I should begin by pointing out that the base text we’re working from does not identify "words" per se, as Don’s Shaxicon database apparently does. "Row" (n.) and "row" (v.) are not the same word. Since we’re comparing strings of characters here, not words, the results aren’t really comparable to Don’s work, nor can they serve to support or disqualify that work. When I say "word" in the rest of this writeup, I’m actually referring to strings. The tools presented here could, with some revision, be adapted for use with a "lemmatized" text.

The primary goal and result here is the analysis/reporting architecture conceived, and the tools to build that architecture.

The specific goal of the architecture was to duplicate Don’s analysis of playing parts as presented in the Shakespeare Newsletter articles. That goal restricts the wider usability of the architecture to some extent, but the granularity of the data and the database analysis/reporting tools are still fairly flexible for those who want to compare rare words in various plays, or in various parts compared to various plays.

The key to the analysis was building a database of each part/play/rareword correlation--occurrences where a rare word appears in both a play and a part from a different play. viz:

Word Play Part Play Count Part Count
a-bleeding ROM MV_LANCELOT

1

1

a-bleeding MV ROM_PRINCE

1

1

a-doing R3 COR_BRUTUS

1

1

a-doing COR R3_SCRIVENER

1

1

a-hungry WIV TN_SIR ANDREW

1

1

a-hungry TN WIV_SLENDER

1

1

a-making MAC HAM_POLONIUS

1

1

a-making HAM MAC_LADY MACBETH

1

1

a-nights JC 2H4_MISTRESS QUICKLY

2

1

a-nights TIM 2H4_MISTRESS QUICKLY

1

1

a-nights 2H4 JC_CAESAR

1

2

a-nights TIM JC_CAESAR

1

2

a-nights 2H4 TIM_APEMANTUS

1

1

a-nights JC TIM_APEMANTUS

2

1

a-pieces TNK AIT_PORTER

1

1

a-pieces AIT TNK_PALAMON

1

1

a-tilt CYL 1H6_JOAN

1

1

a-tilt 1H6 CYL_QUEEN MARGARET

1

1

a-weary ROM 1H4_KING HENRY

1

1

a-weary 1H4 ROM_NURSE

1

1

For instance, "a-nights" appears once in the 2H4-MISTRESS part, and twice in Caesar (both occurrences in Caesar’s part).

By sorting, summarizing, and analyzing those "match" occurrences we can see how many rare words are shared between different plays, and between specific parts and other plays.

ShakesPerl

I started by building the database records in perl, expanding on Gabriel’s work. (All files and scripts mentioned are linked from the frame on the left.)
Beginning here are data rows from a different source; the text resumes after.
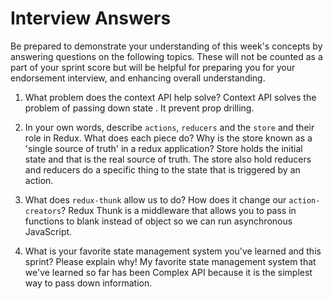 # Interview Answers
Be prepared to demonstrate your understanding of this week's concepts by answering questions on the following topics. These will not be counted as a part of your sprint score but will be helpful for preparing you for your endorsement interview, and enhancing overall understanding.

1. What problem does the context API help solve?
Context API solves the problem of passing down state . It prevent prop drilling.

2. In your own words, describe `actions`, `reducers` and the `store` and their role in Redux. What does each piece do? Why is the store known as a 'single source of truth' in a redux application?
Store holds the initial state and that is the real source of truth. The store also hold reducers and reducers do a specific thing to the state that is triggered by an action.

3. What does `redux-thunk` allow us to do? How does it change our `action-creators`?
Redux Thunk is a middleware that allows you to pass in functions to blank instead of object so we can run asynchronous JavaScript.

4. What is your favorite state management system you've learned and this sprint? Please explain why!
My favorite state management system that we've learned so far has been Complex API because it is the simplest way to pass down information.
First we need clean text files of each play, and each part. The script MakePartAndPlayFiles.pl reads All.txt (the whole Oxford Shakespeare in one file, as improved upon and provided by Gabriel) and creates those files, stripping out stage directions, speaker designations, and line-numbering apparatus in the process. This results in 38 play files (both Lear Quarto and Folio are included in the Oxford text, but here I use only the Quarto version) and (you were probably wondering this) 1,754 part files.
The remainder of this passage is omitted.